**Records shown:**
▼

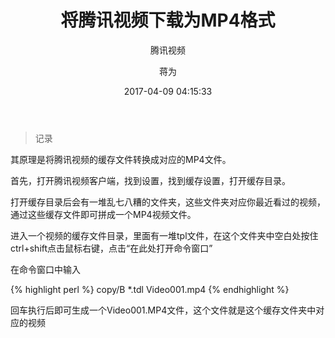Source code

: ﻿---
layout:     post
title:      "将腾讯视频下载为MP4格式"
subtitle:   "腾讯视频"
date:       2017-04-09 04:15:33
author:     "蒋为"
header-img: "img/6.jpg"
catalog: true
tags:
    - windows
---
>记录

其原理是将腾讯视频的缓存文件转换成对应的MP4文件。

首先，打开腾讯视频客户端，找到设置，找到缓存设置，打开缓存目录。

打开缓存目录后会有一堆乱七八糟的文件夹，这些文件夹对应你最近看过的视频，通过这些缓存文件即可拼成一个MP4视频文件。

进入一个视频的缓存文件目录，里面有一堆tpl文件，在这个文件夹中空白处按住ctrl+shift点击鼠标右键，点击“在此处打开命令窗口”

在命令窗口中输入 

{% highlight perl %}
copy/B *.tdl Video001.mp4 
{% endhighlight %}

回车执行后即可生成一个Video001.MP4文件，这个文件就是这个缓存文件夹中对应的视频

▲
▼

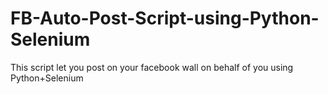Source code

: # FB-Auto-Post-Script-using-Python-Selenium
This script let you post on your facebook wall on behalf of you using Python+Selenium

▲
▼

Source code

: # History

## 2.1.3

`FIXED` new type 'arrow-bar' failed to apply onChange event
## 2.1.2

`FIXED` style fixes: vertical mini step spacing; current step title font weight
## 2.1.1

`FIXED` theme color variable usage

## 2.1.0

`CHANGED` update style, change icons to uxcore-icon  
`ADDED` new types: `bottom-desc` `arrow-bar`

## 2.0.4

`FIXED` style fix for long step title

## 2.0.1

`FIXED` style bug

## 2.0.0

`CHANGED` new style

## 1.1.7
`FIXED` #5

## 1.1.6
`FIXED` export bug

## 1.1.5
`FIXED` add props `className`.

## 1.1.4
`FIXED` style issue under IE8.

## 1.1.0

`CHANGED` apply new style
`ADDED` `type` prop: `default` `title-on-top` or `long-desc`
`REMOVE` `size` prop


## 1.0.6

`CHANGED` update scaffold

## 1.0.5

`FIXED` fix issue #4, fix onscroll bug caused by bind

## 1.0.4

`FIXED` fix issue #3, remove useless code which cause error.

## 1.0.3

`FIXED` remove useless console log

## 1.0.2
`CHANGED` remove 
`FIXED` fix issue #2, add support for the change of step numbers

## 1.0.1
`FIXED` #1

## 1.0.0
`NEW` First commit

▲

Wherever a line in the data above contains the word "apply", copy that line.

`FIXED` new type 'arrow-bar' failed to apply onChange event
`CHANGED` apply new style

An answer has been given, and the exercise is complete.